Plain-text document sources
========

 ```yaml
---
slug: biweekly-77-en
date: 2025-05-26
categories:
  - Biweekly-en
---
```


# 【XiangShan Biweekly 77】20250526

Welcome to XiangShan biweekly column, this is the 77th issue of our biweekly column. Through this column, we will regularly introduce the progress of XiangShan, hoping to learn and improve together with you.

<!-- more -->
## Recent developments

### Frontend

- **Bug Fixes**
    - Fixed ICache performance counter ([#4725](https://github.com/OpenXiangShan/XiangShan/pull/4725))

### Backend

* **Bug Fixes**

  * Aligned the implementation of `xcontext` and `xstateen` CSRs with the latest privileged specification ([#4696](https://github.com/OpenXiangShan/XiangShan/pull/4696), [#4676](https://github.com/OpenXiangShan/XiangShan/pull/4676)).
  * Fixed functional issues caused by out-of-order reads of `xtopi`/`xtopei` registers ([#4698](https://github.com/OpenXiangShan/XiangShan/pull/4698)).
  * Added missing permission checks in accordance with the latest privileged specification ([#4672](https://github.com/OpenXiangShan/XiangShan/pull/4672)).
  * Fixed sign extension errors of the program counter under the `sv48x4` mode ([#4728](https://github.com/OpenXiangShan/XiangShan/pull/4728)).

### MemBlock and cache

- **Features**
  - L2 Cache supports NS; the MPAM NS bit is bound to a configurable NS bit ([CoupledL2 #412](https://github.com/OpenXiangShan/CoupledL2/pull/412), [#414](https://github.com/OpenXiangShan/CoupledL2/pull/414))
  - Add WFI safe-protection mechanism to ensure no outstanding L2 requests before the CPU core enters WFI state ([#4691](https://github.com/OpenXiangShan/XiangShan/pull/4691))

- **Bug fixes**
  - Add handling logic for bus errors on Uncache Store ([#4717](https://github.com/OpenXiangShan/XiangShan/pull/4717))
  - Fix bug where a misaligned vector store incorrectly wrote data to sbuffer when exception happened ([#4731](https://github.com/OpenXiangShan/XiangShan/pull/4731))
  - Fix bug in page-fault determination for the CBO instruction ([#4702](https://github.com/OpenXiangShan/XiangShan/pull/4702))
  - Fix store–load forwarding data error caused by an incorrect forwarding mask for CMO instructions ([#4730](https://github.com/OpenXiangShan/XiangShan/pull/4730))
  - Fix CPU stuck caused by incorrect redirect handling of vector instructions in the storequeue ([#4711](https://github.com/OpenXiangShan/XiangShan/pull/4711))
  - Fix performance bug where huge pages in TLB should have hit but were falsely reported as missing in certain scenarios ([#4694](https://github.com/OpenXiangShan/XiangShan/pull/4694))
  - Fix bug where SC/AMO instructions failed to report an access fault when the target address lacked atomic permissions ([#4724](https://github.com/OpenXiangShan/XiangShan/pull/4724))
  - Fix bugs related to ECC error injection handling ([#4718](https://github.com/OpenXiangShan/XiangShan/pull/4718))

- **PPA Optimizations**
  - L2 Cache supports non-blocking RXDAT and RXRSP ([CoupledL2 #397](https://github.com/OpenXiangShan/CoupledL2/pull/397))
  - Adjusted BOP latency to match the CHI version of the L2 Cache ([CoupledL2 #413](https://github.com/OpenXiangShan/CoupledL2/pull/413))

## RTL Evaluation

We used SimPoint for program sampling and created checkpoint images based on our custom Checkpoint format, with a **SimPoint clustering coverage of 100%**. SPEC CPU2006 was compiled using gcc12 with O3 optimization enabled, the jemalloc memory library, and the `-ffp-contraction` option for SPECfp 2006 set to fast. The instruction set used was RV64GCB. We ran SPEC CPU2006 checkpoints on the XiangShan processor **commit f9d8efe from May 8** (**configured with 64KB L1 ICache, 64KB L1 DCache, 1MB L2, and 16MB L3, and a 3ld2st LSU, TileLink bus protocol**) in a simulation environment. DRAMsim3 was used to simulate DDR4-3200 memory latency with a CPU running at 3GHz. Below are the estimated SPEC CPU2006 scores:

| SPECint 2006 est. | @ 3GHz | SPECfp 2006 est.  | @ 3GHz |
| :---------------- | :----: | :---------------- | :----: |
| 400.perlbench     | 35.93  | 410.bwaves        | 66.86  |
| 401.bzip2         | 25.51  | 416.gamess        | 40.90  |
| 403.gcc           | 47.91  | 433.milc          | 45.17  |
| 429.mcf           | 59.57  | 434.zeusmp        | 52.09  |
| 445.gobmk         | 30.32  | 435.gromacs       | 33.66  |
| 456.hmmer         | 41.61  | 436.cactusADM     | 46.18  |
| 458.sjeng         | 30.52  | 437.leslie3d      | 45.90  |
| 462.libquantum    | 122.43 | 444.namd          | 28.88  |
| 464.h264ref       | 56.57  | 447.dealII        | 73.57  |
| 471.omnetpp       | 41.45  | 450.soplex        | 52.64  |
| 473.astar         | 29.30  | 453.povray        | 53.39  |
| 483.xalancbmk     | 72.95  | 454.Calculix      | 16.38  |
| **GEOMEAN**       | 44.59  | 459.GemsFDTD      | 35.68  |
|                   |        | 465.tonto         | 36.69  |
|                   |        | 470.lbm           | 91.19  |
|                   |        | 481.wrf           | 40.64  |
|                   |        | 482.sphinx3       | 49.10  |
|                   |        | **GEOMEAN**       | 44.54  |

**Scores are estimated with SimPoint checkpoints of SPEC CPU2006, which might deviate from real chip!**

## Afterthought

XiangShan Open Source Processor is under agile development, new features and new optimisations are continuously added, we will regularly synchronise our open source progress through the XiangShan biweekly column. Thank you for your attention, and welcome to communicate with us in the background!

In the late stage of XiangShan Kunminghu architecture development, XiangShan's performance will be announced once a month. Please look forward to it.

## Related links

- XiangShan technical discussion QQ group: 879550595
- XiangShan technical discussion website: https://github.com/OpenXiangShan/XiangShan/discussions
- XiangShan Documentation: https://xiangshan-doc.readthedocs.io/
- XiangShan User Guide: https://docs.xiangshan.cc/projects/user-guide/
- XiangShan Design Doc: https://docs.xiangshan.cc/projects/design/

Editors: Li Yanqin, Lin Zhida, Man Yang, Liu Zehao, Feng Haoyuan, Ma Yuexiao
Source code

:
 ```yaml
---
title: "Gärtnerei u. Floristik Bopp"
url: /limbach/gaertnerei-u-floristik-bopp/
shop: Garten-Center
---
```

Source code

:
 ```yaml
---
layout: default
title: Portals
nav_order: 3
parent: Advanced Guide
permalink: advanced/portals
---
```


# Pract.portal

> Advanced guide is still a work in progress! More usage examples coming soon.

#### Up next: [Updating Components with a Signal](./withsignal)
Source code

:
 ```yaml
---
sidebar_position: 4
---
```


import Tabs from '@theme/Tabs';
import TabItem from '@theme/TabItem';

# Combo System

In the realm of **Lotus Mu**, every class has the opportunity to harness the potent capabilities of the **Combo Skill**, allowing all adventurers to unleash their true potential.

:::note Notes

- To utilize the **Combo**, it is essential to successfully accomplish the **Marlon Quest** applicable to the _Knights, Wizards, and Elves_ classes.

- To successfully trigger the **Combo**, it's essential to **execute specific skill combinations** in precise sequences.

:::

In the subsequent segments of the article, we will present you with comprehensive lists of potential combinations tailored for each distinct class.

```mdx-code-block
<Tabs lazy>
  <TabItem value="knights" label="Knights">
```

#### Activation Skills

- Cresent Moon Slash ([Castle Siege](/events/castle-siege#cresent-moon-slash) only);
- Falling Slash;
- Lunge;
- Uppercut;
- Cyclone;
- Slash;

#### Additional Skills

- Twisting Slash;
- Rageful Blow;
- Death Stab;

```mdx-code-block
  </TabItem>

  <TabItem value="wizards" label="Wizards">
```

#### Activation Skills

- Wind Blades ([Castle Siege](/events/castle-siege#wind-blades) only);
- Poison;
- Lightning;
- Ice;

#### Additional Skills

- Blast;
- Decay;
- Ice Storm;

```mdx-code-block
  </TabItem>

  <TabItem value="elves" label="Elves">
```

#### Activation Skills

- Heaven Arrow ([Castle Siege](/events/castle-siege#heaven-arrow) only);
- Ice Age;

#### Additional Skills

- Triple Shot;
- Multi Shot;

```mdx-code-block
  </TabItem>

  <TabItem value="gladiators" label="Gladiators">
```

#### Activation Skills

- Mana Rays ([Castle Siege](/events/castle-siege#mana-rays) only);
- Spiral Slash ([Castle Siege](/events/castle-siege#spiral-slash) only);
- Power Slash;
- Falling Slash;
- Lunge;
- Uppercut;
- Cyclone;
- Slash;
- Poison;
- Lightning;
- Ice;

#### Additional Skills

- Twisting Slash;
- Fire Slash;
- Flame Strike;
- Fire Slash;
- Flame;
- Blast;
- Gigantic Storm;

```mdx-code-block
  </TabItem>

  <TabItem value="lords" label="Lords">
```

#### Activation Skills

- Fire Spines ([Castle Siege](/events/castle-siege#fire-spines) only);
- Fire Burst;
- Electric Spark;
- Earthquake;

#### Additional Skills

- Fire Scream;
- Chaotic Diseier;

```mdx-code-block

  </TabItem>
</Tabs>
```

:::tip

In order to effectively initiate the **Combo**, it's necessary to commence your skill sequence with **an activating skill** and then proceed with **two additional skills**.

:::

========

What is being asked
Please write out only the lines from the one containing "- Earthquake;" to the end of the records above, exactly, both ends included.

Answer to this task
- Earthquake;

#### Additional Skills

- Fire Scream;
- Chaotic Diseier;

```mdx-code-block

  </TabItem>
</Tabs>
```

:::tip

In order to effectively initiate the **Combo**, it's necessary to commence your skill sequence with **an activating skill** and then proceed with **two additional skills**.

:::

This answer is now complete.